## RECORDED INFORMATION

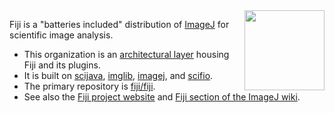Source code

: <img align="right" width="128" src="https://imagej.net/media/icons/fiji.svg">

Fiji is a "batteries included" distribution of [ImageJ](https://imagej.net/) for scientific image analysis.

* This organization is an [architectural layer](https://imagej.net/develop/architecture#organizational-structure) housing Fiji and its plugins.
* It is built on [scijava](https://github.com/scijava), [imglib](https://github.com/imglib), [imagej](https://github.com/imagej), and [scifio](https://github.com/scifio).
* The primary repository is [fiji/fiji](https://github.com/fiji/fiji).
* See also the [Fiji project website](https://fiji.sc/) and [Fiji section of the ImageJ wiki](https://imagej.net/software/fiji).
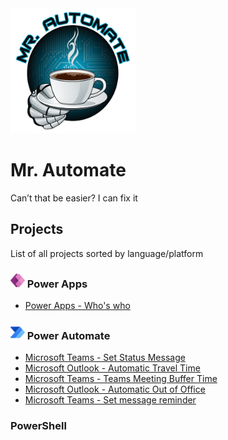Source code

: <img src="/files/MrAutomate-crop.png" alt="Mr. Automate" width="200" height="200">

# Mr. Automate
Can’t that be easier? I can fix it

## Projects
List of all projects sorted by language/platform

### <img src="files/PowerApps.svg" height="23"> Power Apps
- [Power Apps - Who's who](/../../../WhosWho)<br/>

### <img src="files/PowerAutomate.svg" height="23"> Power Automate
- [Microsoft Teams - Set Status Message](/../../../MicrosoftTeamsSetStatusMessage)<br/>
- [Microsoft Outlook - Automatic Travel Time](/../../../AutomaticTravelTime)<br/>
- [Microsoft Teams - Teams Meeting Buffer Time](/../../../MicrosoftTeamsMeetingBufferTime)<br/>
- [Microsoft Outlook - Automatic Out of Office](/../../../AutomaticOutofOffice)<br/>
- [Microsoft Teams - Set message reminder](/../../../MicrosoftTeamsSetReminder)<br/>

### PowerShell

<!--
**MrAutomate33/MrAutomate33** is a ✨ _special_ ✨ repository because its `README.md` (this file) appears on your GitHub profile.

Here are some ideas to get you started:

- 🔭 I’m currently working on ...
- 🌱 I’m currently learning ...
- 👯 I’m looking to collaborate on ...
- 🤔 I’m looking for help with ...
- 💬 Ask me about ...
- 📫 How to reach me: ...
- 😄 Pronouns: ...
- ⚡ Fun fact: ...
-->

## ASSIGNMENT
Go through the records above and copy every line with the word "repository".

## ANSWER
* The primary repository is [fiji/fiji](https://github.com/fiji/fiji).
**MrAutomate33/MrAutomate33** is a ✨ _special_ ✨ repository because its `README.md` (this file) appears on your GitHub profile.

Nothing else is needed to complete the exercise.